Contributed By: Joe Wetmore on the Tompkins County Greens web site

I have been receiving a barrage of fund raising letters from you lately. I find it kind of ironic that the richest member of the U.S. Senate, with a net worth of nearly ½ billion dollars, is coming to me for funds. It is quite clear that you could fund your entire campaign out of your own pocket and not lower your standard of living one bit. Do you really think that I am more able to fund your campaign that you are?

Your campaign has been quite successful in getting people, most of whom have far less wealth than you, to voluntarily send you money. You are receiving a million dollars a day; so much money has been flowing into your campaign that you have decided to forgo federal matching funds.

I wonder, with all that money, why turn to me for more?
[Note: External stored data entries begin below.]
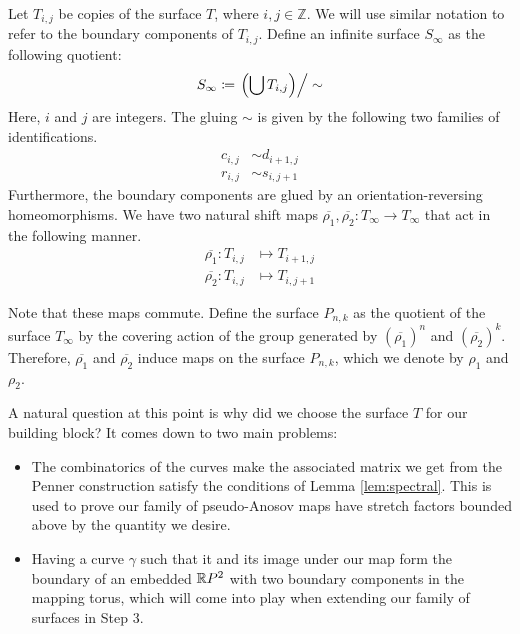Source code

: Let $T_{i,j}$ be copies of the surface $T$, where $i,j \in \mathbb{Z}$. We will use similar notation to refer
to the boundary components of $T_{i,j}$. Define an infinite surface $S_\infty$ as the following quotient:
\begin{align*}
  S_\infty \coloneqq \left. \left( \bigcup T_{i,j} \right)\right/\sim
\end{align*}
Here, $i$ and $j$ are integers. The gluing $\sim$ is given by the following two families of
identifications.
\begin{align*}
  c_{i,j} &\sim d_{i+1,j} \\
  r_{i,j} &\sim s_{i,j+1}
\end{align*}
Furthermore, the boundary components are glued by an orientation-reversing homeomorphisms.  We have two
natural shift maps $\overline{\rho_1},\overline{\rho_2}: T_\infty \to T_\infty$ that act in the
following manner.
\begin{align*}
  \overline{\rho_1}: T_{i,j} &\mapsto T_{i+1, j} \\
  \overline{\rho_2}: T_{i,j} &\mapsto T_{i, j+1}
\end{align*}

Note that these maps commute. Define the surface $P_{n,k}$ as the quotient of the surface $T_\infty$ by the
covering action of the group generated by $(\overline{\rho_1})^n$ and $(\overline{\rho_2})^k$. Therefore,
$\overline{\rho_1}$ and $\overline{\rho_2}$ induce maps on the surface $P_{n,k}$, which we denote by $\rho_1$
and $\rho_2$.

A natural question at this point is why did we choose the surface $T$ for our building block? It comes down to
two main problems:
\begin{itemize}
\item The combinatorics of the curves make the associated matrix we get from the Penner construction satisfy
  the conditions of Lemma \ref{lem:spectral}. This is used to prove our family of pseudo-Anosov maps have
  stretch factors bounded above by the quantity we desire.
\item Having a curve $\gamma$ such that it and its image under our map form the boundary of an embedded
  $\mathbb{R} P^2$ with two boundary components in the mapping torus, which will come into play when extending our family of surfaces in Step 3.
\end{itemize}

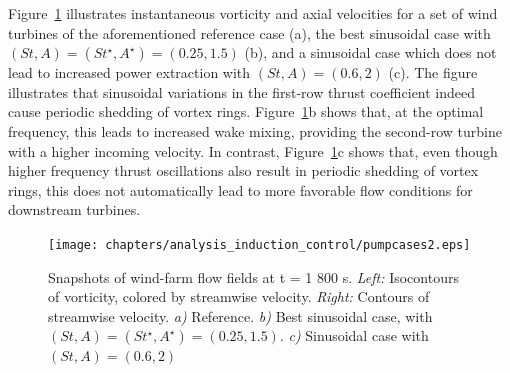 Figure~\ref{fig:vorticity_parametersweep} illustrates instantaneous vorticity and axial velocities for a set of wind turbines of the aforementioned reference case (a), the best sinusoidal case with $(St, A) = (St^\star, A^\star)= (0.25, 1.5)$ (b), and a sinusoidal case which does not lead to increased power extraction with $(St, A) = (0.6, 2)$ (c). The figure illustrates that sinusoidal variations in the first-row thrust coefficient indeed cause periodic shedding of vortex rings. Figure~\ref{fig:vorticity_parametersweep}b shows that, at the optimal frequency, this leads to increased wake mixing, providing the second-row turbine with a higher incoming velocity. In contrast, Figure~\ref{fig:vorticity_parametersweep}c shows that, even though higher frequency thrust oscillations also result in periodic shedding of vortex rings, this does not automatically lead to more favorable flow conditions for downstream turbines. 
\begin{figure}
	\centering
	\texttt{[image: chapters/analysis\_induction\_control/pumpcases2.eps]}
	\caption{Snapshots of wind-farm flow fields at t = 1 800 s. \emph{Left: } Isocontours of vorticity, colored by streamwise velocity. \emph{Right: } Contours of streamwise velocity. \emph{a)} Reference. \emph{b)} Best sinusoidal case, with $(St , A) = (St^\star, A^\star) = (0.25, 1.5)$. \emph{c)} Sinusoidal case with $(St, A) = (0.6, 2)$ \label{fig:vorticity_parametersweep}  }
\end{figure}

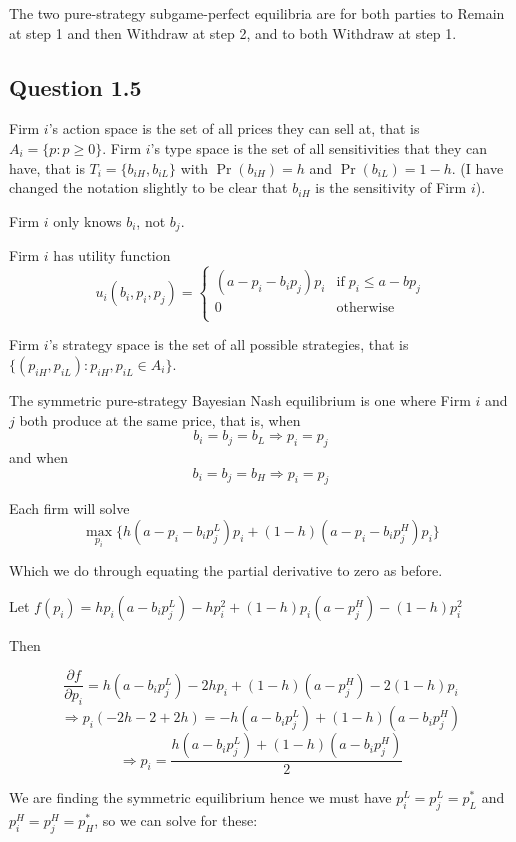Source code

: \documentclass[11pt,a4paper]{article}
\begin{document}
The two pure-strategy subgame-perfect equilibria are for both parties to Remain at step 1 and then Withdraw at step 2, and to both Withdraw at step 1.

\subsection*{Question 1.5}

Firm $i$'s action space is the set of all prices they can sell at, that is $A_i = \{p: p \geq 0\}$.
Firm $i$'s type space is the set of all sensitivities that they can have, that is $T_i = \{b_{iH}, b_{iL}\}$ with $\Pr(b_{iH}) = h$ and $\Pr(b_{iL}) = 1-h$. (I have changed the notation slightly to be clear that $b_{iH}$ is the sensitivity of Firm $i$).

Firm $i$ only knows $b_i$, not $b_j$.

Firm $i$ has utility function $$u_i(b_i,p_i,p_j) = \begin{cases} 
      (a-p_i-b_ip_j)p_i & \text{if} \; p_i \leq a-bp_j \\
      0 & \text{otherwise} \\
\end{cases} $$
   
Firm $i$'s strategy space is the set of all possible strategies, that is $\{(p_{iH},p_{iL}): p_{iH}, p_{iL} \in A_i \}$.

The symmetric pure-strategy Bayesian Nash equilibrium is one where Firm $i$ and $j$ both produce at the same price, that is, when $$b_i = b_j = b_L \Rightarrow p_i = p_j$$ and when $$b_i = b_j = b_H \Rightarrow p_i = p_j$$

Each firm will solve $$\max_{p_i} \Big\{ h (a - p_i - b_i p_{j}^{L}) p_i + (1-h) (a - p_i - b_i p_{j}^{H}) p_i \Big\}$$

Which we do through equating the partial derivative to zero as before.


Let $f(p_i) = hp_i(a-b_ip_j^L)-hp_i^2 + (1-h)p_i(a-p_j^H)-(1-h)p_i^2 $

Then

$$\frac{\partial f}{\partial p_i} = h(a-b_ip_j^L) - 2hp_i + (1-h)(a-p_j^H) - 2(1-h)p_i $$
$$ \Rightarrow p_i(-2h-2+2h) = -h(a-b_ip_j^L) + (1-h)(a-b_ip_j^H) $$
$$ \Rightarrow p_i = \frac{h(a-b_ip_j^L)+(1-h)(a-b_ip_j^H)}{2}$$

We are finding the symmetric equilibrium hence we must have $p_i^L = p_j^L = p_L^*$ and $p_i^H = p_j^H = p_H^*$, so we can solve for these:
\end{document}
I remember your, previous, and continued support for the “welfare reform act”. You told the poorest members of our society to stop looking for handouts; that they should pull themselves up with their own resources. Why does this not apply to you, and your bid for the Presidency?

You claim to support Campaign Finance Reform on your website and in your speeches. Yet your actions tell a very different tale. You have taken every action you could to avoid the meager Campaign Finance limits that are on the books now. You are not just trying to work within the system. You proposed the outrageous idea of not accepting your party’s nomination until later in the year. This was you trying to open the door to a whole new level of abuse. Is this what you mean by reform?